"A atual crise política que atravessa o Peru que desde dezembro de 2022 é governado de forma ilegítima por Dina Duarte, que chegou ao poder com a deposição e prisão de Pedro Castillo, e por um Congresso Nacional completamente desmoralizado perante a população daquele país, tem como personagem central: a Operação Lava Jato"

A atual crise política que atravessa o Peru que desde dezembro de 2022 é governado de forma ilegítima por Dina Duarte, que chegou ao poder com a deposição e prisão de Pedro Castillo, e por um Congresso Nacional completamente desmoralizado perante a população daquele país, tem como personagem central a Operação Lava Jato a partir de investigações iniciadas em 21 de dezembro quando “foi publicado um documento do Departamento de Justiça dos Estados Unidos informando que a empreiteira brasileira Odebrecht havia subornado autoridades de 12 países para ganhar licitações de obras de infraestrutura”[1] O documento do Departamento de Estado Norte-Americano sobre a atuação da Odebrecht e a operação de sabotagem a soberania nacional de Sérgio Moro, então Ministro da Justiça de Bolsonaro, ao promover a “colaboração” entre o Brasil e o FBI[2] falam por si sobre a participação dos Estados Unidos nos processos de guerra híbrida que, em nosso país, a partir das fatídicas “jornadas de junho de 2013” agiu para desestabilizar o governo democrático da ex-presidenta Dilma Rousseff (obtendo sucesso com sua deposição em 2016 e a eleição de Bolsonaro em 2018).

Após a saída do ditador Alberto Fujimori do poder em 2000, presidentes democraticamente eleitos – Alejandro Toledo (2001-2006), Alan García (2006-2011) e Ollanta Humala (2011-2016) – foram arrastados na onda de desmoralização política e desestabilização econômica desencadeados pela incursão lavajatista em terras peruanas.
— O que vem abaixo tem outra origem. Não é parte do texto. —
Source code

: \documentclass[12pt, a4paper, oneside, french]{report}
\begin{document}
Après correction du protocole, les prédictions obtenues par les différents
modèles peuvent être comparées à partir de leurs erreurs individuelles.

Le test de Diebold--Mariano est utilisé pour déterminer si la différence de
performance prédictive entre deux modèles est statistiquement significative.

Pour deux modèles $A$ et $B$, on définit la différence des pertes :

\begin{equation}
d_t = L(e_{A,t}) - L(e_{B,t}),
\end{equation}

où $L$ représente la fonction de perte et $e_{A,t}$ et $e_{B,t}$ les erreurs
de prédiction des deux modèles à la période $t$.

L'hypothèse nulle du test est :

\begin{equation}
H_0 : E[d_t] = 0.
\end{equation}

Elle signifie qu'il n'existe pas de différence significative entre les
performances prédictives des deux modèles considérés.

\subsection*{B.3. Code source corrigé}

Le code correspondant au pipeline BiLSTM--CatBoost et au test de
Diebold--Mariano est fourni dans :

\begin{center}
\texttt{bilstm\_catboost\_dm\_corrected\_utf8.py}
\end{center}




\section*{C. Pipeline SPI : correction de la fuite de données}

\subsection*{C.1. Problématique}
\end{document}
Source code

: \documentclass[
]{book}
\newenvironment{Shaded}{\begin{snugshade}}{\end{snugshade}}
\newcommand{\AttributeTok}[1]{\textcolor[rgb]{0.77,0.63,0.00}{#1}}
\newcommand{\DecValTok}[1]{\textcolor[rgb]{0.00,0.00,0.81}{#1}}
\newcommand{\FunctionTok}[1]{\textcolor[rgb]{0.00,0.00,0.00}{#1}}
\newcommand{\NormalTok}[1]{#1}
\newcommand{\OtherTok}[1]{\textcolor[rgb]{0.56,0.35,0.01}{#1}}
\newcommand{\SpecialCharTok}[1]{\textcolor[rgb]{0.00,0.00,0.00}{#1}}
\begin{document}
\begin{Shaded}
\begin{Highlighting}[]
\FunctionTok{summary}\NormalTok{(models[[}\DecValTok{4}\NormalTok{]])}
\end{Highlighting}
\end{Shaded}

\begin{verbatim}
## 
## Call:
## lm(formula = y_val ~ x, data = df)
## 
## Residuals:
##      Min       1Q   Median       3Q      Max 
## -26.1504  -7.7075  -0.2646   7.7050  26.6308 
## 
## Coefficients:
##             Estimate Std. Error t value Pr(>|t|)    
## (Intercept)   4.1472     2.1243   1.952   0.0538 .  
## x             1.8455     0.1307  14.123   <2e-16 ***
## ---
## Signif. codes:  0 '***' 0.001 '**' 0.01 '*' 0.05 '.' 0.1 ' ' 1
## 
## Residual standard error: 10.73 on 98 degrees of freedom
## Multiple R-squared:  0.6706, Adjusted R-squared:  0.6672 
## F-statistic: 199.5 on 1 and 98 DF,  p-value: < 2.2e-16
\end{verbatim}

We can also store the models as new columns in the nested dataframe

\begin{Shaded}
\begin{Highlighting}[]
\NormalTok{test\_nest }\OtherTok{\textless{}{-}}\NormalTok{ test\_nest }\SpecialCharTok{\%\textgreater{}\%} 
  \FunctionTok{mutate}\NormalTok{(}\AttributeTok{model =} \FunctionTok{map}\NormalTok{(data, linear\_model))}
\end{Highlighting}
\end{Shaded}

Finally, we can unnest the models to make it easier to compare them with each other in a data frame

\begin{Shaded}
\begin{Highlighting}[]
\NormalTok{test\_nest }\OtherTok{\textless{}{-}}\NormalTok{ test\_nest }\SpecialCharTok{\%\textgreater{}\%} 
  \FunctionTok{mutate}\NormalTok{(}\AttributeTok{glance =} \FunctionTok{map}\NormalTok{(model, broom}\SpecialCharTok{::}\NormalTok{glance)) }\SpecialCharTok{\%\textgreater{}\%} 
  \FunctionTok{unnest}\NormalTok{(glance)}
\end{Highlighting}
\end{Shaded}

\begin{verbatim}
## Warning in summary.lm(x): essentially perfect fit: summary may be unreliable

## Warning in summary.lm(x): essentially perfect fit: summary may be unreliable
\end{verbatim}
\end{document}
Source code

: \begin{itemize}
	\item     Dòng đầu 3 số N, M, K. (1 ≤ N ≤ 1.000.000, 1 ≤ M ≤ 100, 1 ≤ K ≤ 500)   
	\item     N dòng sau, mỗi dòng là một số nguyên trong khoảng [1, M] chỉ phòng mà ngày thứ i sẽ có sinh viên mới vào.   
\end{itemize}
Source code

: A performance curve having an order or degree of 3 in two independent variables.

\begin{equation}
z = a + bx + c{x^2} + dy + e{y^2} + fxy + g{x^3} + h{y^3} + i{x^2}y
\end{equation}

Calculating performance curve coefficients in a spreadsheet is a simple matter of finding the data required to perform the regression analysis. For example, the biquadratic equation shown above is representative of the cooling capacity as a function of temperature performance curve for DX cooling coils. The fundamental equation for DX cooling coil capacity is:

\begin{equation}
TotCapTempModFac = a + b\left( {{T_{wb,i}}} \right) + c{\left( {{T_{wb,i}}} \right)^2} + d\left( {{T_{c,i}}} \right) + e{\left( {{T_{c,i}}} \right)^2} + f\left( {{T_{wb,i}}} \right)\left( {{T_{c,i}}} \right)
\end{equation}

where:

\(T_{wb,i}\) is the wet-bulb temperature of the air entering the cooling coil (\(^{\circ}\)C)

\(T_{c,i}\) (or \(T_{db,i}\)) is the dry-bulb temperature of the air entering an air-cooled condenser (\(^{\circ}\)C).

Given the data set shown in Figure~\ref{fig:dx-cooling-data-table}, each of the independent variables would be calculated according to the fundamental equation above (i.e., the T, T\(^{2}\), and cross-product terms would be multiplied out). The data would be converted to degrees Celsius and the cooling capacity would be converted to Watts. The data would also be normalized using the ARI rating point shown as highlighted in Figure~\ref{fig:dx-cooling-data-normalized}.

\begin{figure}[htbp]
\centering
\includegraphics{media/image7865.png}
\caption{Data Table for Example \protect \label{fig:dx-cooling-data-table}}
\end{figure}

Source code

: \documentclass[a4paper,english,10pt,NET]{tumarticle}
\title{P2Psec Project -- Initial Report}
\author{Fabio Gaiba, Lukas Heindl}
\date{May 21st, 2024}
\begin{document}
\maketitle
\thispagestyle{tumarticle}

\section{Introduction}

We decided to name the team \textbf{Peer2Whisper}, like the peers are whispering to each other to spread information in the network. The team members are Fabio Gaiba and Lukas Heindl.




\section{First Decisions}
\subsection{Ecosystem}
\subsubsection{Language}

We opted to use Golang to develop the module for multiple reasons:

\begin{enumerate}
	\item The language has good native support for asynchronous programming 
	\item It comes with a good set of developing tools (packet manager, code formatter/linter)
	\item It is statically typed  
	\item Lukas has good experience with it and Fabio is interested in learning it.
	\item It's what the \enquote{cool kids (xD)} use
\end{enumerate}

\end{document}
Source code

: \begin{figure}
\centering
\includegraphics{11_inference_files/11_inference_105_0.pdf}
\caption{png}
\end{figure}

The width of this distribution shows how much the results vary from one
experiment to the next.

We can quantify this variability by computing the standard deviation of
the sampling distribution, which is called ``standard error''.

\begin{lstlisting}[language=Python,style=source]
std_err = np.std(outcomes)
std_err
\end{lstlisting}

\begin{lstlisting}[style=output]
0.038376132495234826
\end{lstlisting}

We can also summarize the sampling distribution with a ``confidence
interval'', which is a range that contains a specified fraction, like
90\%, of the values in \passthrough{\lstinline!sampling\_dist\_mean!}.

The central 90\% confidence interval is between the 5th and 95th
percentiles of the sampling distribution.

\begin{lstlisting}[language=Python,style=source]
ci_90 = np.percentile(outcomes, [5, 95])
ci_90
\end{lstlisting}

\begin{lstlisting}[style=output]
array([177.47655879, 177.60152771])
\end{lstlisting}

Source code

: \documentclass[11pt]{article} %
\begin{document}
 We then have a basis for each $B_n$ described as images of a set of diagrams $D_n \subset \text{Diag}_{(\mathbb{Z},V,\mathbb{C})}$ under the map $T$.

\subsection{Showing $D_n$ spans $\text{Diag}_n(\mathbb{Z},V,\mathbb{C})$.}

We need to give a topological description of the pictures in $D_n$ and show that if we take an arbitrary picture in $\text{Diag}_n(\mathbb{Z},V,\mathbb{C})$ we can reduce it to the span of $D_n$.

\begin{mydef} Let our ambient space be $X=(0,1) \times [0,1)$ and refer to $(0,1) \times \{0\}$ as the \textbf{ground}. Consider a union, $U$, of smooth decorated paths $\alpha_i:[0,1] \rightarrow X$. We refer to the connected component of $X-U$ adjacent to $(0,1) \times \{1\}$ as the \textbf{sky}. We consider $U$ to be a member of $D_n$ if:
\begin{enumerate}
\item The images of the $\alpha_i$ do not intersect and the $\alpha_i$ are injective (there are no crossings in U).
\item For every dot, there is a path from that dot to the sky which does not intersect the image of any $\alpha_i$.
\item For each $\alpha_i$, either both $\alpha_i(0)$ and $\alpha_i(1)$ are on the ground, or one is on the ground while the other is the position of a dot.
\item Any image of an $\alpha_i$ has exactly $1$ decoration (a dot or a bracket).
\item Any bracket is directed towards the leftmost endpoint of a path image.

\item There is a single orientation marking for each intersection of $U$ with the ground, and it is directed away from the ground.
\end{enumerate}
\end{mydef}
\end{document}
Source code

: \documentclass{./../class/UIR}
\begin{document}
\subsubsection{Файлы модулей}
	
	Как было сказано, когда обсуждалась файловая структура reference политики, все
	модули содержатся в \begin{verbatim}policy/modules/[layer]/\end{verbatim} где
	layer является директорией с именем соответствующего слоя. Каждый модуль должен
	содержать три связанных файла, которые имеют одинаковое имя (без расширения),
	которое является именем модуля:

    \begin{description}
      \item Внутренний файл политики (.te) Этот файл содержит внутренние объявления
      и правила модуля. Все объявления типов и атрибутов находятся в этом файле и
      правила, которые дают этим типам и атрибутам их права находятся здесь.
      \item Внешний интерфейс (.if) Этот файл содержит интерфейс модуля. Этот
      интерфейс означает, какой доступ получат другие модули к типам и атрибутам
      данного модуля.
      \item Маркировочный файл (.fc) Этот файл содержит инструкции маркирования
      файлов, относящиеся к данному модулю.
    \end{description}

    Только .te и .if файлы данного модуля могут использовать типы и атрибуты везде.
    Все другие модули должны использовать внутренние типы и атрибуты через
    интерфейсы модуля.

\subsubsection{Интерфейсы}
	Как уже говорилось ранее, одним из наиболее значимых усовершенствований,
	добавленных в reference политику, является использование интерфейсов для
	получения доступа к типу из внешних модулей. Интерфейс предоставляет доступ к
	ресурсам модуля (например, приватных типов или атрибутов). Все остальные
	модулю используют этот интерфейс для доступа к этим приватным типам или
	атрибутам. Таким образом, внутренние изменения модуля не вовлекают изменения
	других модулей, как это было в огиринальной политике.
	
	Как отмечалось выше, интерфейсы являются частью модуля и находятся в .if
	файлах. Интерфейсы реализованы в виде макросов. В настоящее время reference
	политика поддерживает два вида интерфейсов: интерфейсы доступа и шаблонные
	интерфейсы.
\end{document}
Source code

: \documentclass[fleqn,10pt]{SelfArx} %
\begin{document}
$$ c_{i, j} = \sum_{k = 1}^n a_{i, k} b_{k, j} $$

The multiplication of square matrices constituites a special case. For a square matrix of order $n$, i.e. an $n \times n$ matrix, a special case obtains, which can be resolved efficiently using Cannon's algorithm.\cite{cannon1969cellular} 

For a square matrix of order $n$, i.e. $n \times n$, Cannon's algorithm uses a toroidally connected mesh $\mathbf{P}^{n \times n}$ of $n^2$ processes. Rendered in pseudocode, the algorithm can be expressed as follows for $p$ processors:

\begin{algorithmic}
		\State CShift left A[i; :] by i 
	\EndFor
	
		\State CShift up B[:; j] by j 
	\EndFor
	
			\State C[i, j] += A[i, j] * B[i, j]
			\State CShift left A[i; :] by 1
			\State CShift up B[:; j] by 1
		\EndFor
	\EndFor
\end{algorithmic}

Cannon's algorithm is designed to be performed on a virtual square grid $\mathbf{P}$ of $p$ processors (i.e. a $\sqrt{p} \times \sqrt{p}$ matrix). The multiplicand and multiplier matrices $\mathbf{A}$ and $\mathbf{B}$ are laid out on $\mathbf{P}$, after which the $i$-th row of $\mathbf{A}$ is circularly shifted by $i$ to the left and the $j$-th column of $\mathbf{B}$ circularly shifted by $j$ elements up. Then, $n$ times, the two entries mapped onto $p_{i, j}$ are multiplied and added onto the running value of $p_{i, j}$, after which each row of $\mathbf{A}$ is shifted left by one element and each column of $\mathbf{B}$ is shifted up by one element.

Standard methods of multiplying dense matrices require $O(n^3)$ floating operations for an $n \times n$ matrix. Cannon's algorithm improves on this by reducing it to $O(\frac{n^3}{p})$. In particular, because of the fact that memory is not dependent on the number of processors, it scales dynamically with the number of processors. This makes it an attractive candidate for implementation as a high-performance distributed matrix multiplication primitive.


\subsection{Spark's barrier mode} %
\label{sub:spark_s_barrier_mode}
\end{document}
Em 19 de abril de 2019, Alan Garcia, ex-presidente peruano, acusado pela Promotoria de participar de um esquema de corrupção envolvendo a Odebrecht, cometeu suicídio alegando perseguição política e afirmando inocência[3], fato que causou comoção mas não parou a máquina punitivista da Lava Jato. Praticamente todos os políticos e personalidades de expressão no Peru foram arrolados e investigados pela Lava Jato em um processo de desmoralização pública sem precedentes.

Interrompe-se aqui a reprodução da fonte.